The US city of Minneapolis will pay $20m (£15m) compensation to the family of an unarmed woman who was shot and killed by a police officer outside her home.
Justine Ruszczyk Damond was shot by Mohamed Noor after she called 911 to report a possible sexual assault behind her house in Minneapolis in July 2017.
The 40-year-old life coach, who was originally from Sydney, was dressed in pyjamas when she approached Noor’s police vehicle and was shot in the abdomen.
Minneapolis mayor Jacob Frey and city council members detailed the settlement just three days after Noor was found guilty of third-degree murder and manslaughter.
The $20m (£15m) settlement calls for Ms Damond’s family to donate $2m (£1.5m) to a local foundation’s fund aimed at addressing gun violence.
Mr Frey said: “This is not a victory for anyone, but rather a way for our city to move forward.”

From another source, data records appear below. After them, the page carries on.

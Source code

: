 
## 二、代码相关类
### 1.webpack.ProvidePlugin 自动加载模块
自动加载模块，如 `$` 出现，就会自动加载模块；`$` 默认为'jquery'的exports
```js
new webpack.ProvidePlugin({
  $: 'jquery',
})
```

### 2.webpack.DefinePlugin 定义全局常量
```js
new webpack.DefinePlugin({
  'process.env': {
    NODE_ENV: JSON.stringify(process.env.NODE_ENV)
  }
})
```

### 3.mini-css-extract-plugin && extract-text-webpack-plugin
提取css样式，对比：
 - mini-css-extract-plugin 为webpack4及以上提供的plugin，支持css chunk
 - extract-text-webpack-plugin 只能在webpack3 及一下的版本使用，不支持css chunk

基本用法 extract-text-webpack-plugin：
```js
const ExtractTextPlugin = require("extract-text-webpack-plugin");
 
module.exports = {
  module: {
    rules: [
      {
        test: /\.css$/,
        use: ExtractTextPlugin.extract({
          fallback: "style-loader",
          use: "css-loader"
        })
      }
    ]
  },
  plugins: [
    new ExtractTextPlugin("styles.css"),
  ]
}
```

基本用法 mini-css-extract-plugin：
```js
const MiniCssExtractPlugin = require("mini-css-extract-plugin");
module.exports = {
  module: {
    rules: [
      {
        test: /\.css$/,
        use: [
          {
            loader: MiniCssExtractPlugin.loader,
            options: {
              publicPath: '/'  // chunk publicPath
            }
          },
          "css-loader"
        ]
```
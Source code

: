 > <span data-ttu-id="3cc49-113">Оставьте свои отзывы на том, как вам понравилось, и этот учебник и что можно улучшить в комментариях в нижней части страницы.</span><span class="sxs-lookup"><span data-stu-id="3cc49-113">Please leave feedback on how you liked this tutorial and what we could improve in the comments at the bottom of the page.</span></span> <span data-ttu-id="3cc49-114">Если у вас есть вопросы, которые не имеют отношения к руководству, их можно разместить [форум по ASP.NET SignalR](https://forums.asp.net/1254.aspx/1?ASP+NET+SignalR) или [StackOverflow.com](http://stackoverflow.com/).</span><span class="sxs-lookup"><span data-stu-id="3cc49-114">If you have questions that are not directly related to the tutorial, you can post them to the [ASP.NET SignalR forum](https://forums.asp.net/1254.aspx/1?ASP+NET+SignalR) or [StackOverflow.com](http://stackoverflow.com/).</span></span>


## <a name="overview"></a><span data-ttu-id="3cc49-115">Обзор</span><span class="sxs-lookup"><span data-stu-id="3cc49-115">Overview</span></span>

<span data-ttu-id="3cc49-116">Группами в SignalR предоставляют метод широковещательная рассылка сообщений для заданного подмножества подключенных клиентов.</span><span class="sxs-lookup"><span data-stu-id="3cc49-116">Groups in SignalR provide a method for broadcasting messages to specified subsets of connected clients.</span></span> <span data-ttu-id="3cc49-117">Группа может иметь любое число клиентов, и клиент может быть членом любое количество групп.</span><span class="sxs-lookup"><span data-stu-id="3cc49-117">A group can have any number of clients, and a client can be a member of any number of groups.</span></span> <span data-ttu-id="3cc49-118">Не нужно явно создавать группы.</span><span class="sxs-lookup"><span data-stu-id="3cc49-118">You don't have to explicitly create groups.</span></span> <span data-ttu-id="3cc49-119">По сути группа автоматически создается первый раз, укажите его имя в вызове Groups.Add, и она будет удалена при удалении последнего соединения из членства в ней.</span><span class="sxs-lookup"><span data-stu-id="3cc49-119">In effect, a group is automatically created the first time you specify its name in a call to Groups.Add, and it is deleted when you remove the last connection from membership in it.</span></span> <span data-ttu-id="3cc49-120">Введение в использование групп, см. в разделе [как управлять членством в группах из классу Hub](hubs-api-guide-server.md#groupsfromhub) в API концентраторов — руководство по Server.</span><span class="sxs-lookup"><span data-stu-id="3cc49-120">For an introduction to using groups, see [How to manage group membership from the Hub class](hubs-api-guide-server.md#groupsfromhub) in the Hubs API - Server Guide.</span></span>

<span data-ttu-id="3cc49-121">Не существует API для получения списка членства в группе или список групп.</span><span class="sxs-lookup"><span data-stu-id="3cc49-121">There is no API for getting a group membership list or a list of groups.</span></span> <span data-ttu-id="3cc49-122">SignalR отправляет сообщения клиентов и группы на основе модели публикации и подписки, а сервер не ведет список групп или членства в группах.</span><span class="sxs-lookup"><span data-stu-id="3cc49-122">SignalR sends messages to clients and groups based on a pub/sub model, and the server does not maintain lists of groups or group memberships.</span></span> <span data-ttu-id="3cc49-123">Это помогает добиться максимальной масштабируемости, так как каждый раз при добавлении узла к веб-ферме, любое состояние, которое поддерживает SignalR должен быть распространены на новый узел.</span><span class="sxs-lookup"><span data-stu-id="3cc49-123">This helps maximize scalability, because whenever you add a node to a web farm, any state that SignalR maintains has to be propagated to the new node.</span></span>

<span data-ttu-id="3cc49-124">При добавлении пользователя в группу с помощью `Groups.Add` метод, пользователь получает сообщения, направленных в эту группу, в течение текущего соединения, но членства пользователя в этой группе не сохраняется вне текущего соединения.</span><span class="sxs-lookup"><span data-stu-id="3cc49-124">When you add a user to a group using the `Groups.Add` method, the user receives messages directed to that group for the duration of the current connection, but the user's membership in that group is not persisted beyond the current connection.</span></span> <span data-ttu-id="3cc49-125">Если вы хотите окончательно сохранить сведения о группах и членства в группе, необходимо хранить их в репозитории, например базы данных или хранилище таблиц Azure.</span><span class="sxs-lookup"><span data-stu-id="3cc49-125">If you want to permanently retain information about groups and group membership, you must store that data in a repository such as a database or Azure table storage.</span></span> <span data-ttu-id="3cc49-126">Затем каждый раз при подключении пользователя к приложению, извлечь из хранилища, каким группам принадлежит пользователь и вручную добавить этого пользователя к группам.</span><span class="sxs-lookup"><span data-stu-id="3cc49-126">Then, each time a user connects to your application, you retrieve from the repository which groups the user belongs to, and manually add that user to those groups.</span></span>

Bob Bennett, the family’s lawyer, described the settlement amount as “transformational”, adding that it “serves as a marker for future transgressions”.
After her death, Ms Damond’s family filed a lawsuit seeking more than $50m ($38m) – alleging that her civil rights were violated.
The 33-year-old officer told the court that a loud bang on his police car scared his colleague Matthew Harrity and that he saw a woman raising her arm appear at the window.
In his only public statement about the shooting, Noor testified that after he heard the loud noise, he saw fear in Mr Harrity’s eyes and heard his partner yell “Oh Jesus!” as he went for his weapon.
“I fired one shot,” Noor said. “My intent was to stop the threat and save my partner’s life.”
Prosecutors criticised Noor for shooting without seeing a weapon or Ms Damond’s hands.
They also questioned whether the loud bang was real as neither Noor nor Mr Harrity mentioned it to investigators at the scene.
The Somali-American, who had trained to become a police officer in a mid-career switch, was fired after he was charged. He is awaiting sentencing in June.